Model Params Tuning makes perfect

To win big in real estate market using data science – Part 2: Model Params Tuning

Spread the love

Previously on CodeAStar: A data alchemist wannabe tried to win big in real estate market, he then used Kaggle’s Housing Regression data set, engineered the features and fit them in a bunch of models. Dang! Nothing fancy happened. But he then discovered “the room”, the room for improvement — model params tuning.
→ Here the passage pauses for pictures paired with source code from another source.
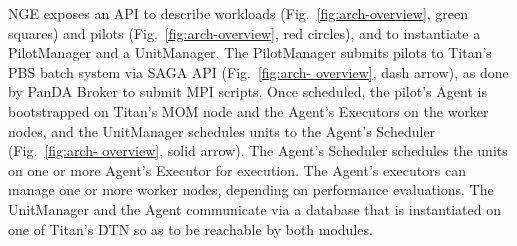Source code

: 

NGE exposes an API to describe workloads (Fig.~\ref{fig:arch-overview}, green
squares) and pilots (Fig.~\ref{fig:arch-overview}, red circles), and to
instantiate a PilotManager and a UnitManager.   The PilotManager submits
pilots to Titan's PBS  batch system via SAGA API (Fig.~\ref{fig:arch-
overview}, dash arrow), as done by PanDA Broker to submit MPI scripts. Once
scheduled, the pilot's Agent is bootstrapped on Titan's MOM node and
 the Agent's Executors on the worker
nodes, and the UnitManager schedules units to the Agent's Scheduler
(Fig.~\ref{fig:arch- overview}, solid arrow). The Agent's Scheduler schedules
the units on one or more Agent's Executor for execution. The Agent's executors
can manage one or more worker nodes, depending on performance evaluations. The
UnitManager and the Agent communicate via a database that is instantiated on
one of Titan's DTN so as to be reachable by both modules.





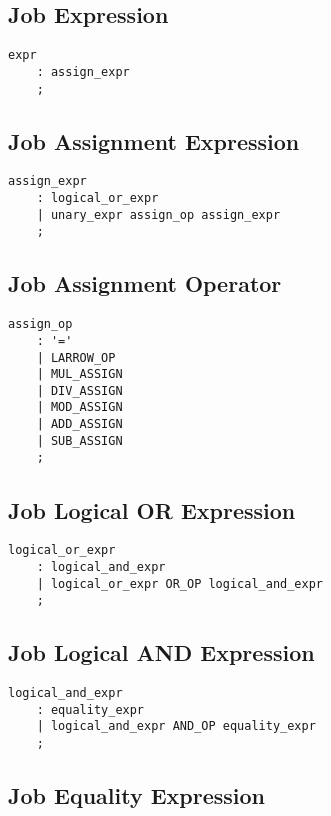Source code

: \documentclass[prodmode,acmtecs]{acmsmall}
\begin{document}
\subsection{Job Expression}

\begin{lstlisting}
expr
	: assign_expr
	;
\end{lstlisting}


\subsection{Job Assignment Expression}

\begin{lstlisting}
assign_expr
	: logical_or_expr
	| unary_expr assign_op assign_expr
	;
\end{lstlisting}

\subsection{Job Assignment Operator}

\begin{lstlisting}
assign_op
	: '='
	| LARROW_OP
	| MUL_ASSIGN
	| DIV_ASSIGN
	| MOD_ASSIGN
	| ADD_ASSIGN
	| SUB_ASSIGN
	;
\end{lstlisting}



\subsection{Job Logical OR Expression}

\begin{lstlisting}
logical_or_expr
	: logical_and_expr
	| logical_or_expr OR_OP logical_and_expr
	;
\end{lstlisting}

\subsection{Job Logical AND Expression}

\begin{lstlisting}
logical_and_expr
	: equality_expr
	| logical_and_expr AND_OP equality_expr
	;
\end{lstlisting}

\subsection{Job Equality Expression}
\end{document}
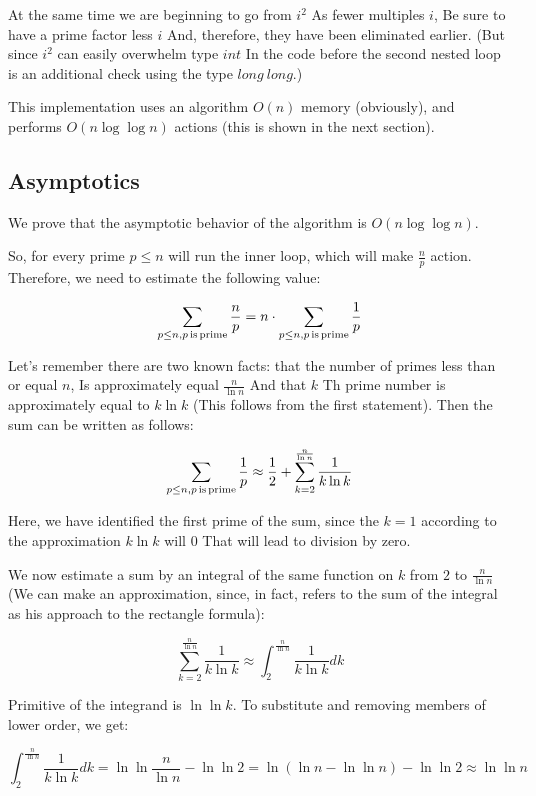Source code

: At the same time we are beginning to go from $i ^ 2$ As fewer multiples $i$, Be sure to have a prime factor less $i$ And, therefore, they have been eliminated earlier. (But since $i ^ 2$ can easily overwhelm type $int$ In the code before the second nested loop is an additional check using the type $long ~ long$.)

This implementation uses an algorithm $O (n)$ memory (obviously), and performs $O (n \log \log n)$ actions (this is shown in the next section).

\subsection{ Asymptotics }

We prove that the asymptotic behavior of the algorithm is $O (n \log \log n)$.

So, for every prime $p \le n$ will run the inner loop, which will make $\frac {n} {p}$ action. Therefore, we need to estimate the following value:

$$\sum_{p\leq n,p{\rm \, is\, prime}}\frac{n}{p}=n\cdot\sum_{p\leq n,p{\rm \, is\, prime}}\frac{1}{p}$$

Let's remember there are two known facts: that the number of primes less than or equal $n$, Is approximately equal $\frac {n} {\ln n}$ And that $k$ Th prime number is approximately equal to $k \ln k$ (This follows from the first statement). Then the sum can be written as follows:

$$\sum_{p\leq n,p{\rm \, is\, prime}}\frac{1}{p}\approx\frac{1}{2}+\sum_{k=2}^{\frac{n}{\ln n}}\frac{1}{k\ln k}$$

Here, we have identified the first prime of the sum, since the $k = 1$ according to the approximation $k \ln k$ will $0$ That will lead to division by zero.

We now estimate a sum by an integral of the same function on $k$ from $2$ to $\frac {n} {\ln n}$ (We can make an approximation, since, in fact, refers to the sum of the integral as his approach to the rectangle formula):

$$\sum_{k=2}^{\frac{n}{\ln n}}\frac{1}{k\ln k}\approx\int_{2}^{\frac{n}{\ln n}}\frac{1}{k\ln k}dk$$

Primitive of the integrand is $\ln \ln k$. To substitute and removing members of lower order, we get:

$$\int_{2}^{\frac{n}{\ln n}}\frac{1}{k\ln k}dk=\ln\ln\frac{n}{\ln n}-\ln\ln2=\ln(\ln n-\ln\ln n)-\ln\ln2\approx\ln\ln n$$

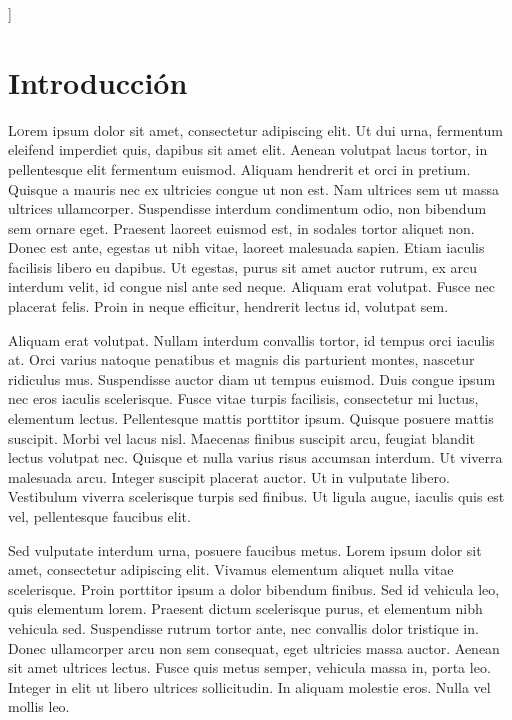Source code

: \documentclass[a4paper,openright,12pt]{report}
\begin{document}
]

\section*{Introducción}


\lettrine{L}orem ipsum dolor sit amet, consectetur adipiscing elit. Ut dui urna, fermentum eleifend imperdiet quis, dapibus sit amet elit. Aenean volutpat lacus tortor, in pellentesque elit fermentum euismod. Aliquam hendrerit et orci in pretium. Quisque a mauris nec ex ultricies congue ut non est. Nam ultrices sem ut massa ultrices ullamcorper. Suspendisse interdum condimentum odio, non bibendum sem ornare eget. Praesent laoreet euismod est, in sodales tortor aliquet non. Donec est ante, egestas ut nibh vitae, laoreet malesuada sapien. Etiam iaculis facilisis libero eu dapibus. Ut egestas, purus sit amet auctor rutrum, ex arcu interdum velit, id congue nisl ante sed neque. Aliquam erat volutpat. Fusce nec placerat felis. Proin in neque efficitur, hendrerit lectus id, volutpat sem.

Aliquam erat volutpat. Nullam interdum convallis tortor, id tempus orci iaculis at. Orci varius natoque penatibus et magnis dis parturient montes, nascetur ridiculus mus. Suspendisse auctor diam ut tempus euismod. Duis congue ipsum nec eros iaculis scelerisque. Fusce vitae turpis facilisis, consectetur mi luctus, elementum lectus. Pellentesque mattis porttitor ipsum. Quisque posuere mattis suscipit. Morbi vel lacus nisl. Maecenas finibus suscipit arcu, feugiat blandit lectus volutpat nec. Quisque et nulla varius risus accumsan interdum. Ut viverra malesuada arcu. Integer suscipit placerat auctor. Ut in vulputate libero. Vestibulum viverra scelerisque turpis sed finibus. Ut ligula augue, iaculis quis est vel, pellentesque faucibus elit.

Sed vulputate interdum urna, posuere faucibus metus. Lorem ipsum dolor sit amet, consectetur adipiscing elit. Vivamus elementum aliquet nulla vitae scelerisque. Proin porttitor ipsum a dolor bibendum finibus. Sed id vehicula leo, quis elementum lorem. Praesent dictum scelerisque purus, et elementum nibh vehicula sed. Suspendisse rutrum tortor ante, nec convallis dolor tristique in. Donec ullamcorper arcu non sem consequat, eget ultricies massa auctor. Aenean sit amet ultrices lectus. Fusce quis metus semper, vehicula massa in, porta leo. Integer in elit ut libero ultrices sollicitudin. In aliquam molestie eros. Nulla vel mollis leo.


\newpage
\end{document}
Enter the Model Params Tuning Room

Before we enter “the room for improvement”, let’s rewind our models’ scores from last post:

[LinearRegression - LrE] Mean: 0.11596371 Std. Dev.: 0.012097
[Ridge - RidCV] Mean: 0.11388354 Std. Dev.: 0.012075
[Lars - LarCV] Mean: 0.11630241 Std. Dev.: 0.011665
[Lasso - LasCV] Mean: 0.19612691 Std. Dev.: 0.008914
[ElasticNet - ElNCV] Mean: 0.19630787 Std. Dev.: 0.008867
[LassoLars - LaLaCV] Mean: 0.11258596 Std. Dev.: 0.012750
[XGBoost - XGB] Mean: 0.11961144 Std. Dev.: 0.016610

And the chart goes:

Since there is nothing else to tune in the Linear Regression model, we start our tuning journey on the Ridge model.

Ridge model is a regression model with L2 regularization, i.e. with the sum of square of coefficients. When we pass a stronger regularization parameter (alpha) to Ridge, it reduces feature variances and the model complexity, but causes underfitting. On the other hand, when we pass a smaller alpha parameter to Ridge, it trends to fit each deviation and causes overfitting. When we pass a 0 as alpha, it just becomes plain Linear Regression. So, how should we tune our Ridge model?

With great power comes great “regularization”

My Uncle Ben told me once…..

“@#%! Do you read CodeAStar web site? Why don’t you use the K-Fold Cross Validation for model params tuning??”

Okay, just know that Uncle Ben is a loyal CodeAStar reader. Thank you Ben, let’ start to use our good O’ K-Fold Cross Validation.

We can reuse our code from previous post on the CV part and add a list of alpha parameter to Ridge:

kfold = KFold(n_splits=10)

def getCVResult(models, X_learning, Y_learning):
  rmsds = []

  for name, model in models:
     cv_results = cross_val_score(model, X_learning, Y_learning, scoring='neg_mean_squared_error', cv=kfold )
     rmsd_scores = np.sqrt(-cv_results)
     print("\n[%s] Mean: %.8f Std. Dev.: %8f" %(name, rmsd_scores.mean(), rmsd_scores.std()))
     rmsds.append(rmsd_scores.mean())
  return rmsds 

alphas = [0.00001, 0.00005, 0.0001, 0.0005, 0.005, 0.01, 0.05, 0.1, 0.5, 1, 1.5]
models_R = []

for alpha in alphas:
   models_R.append(("Rid_"+str(alpha), Ridge(alpha=alpha) ))

rmsds = getCVResult(models_R, X_learning, Y_learning)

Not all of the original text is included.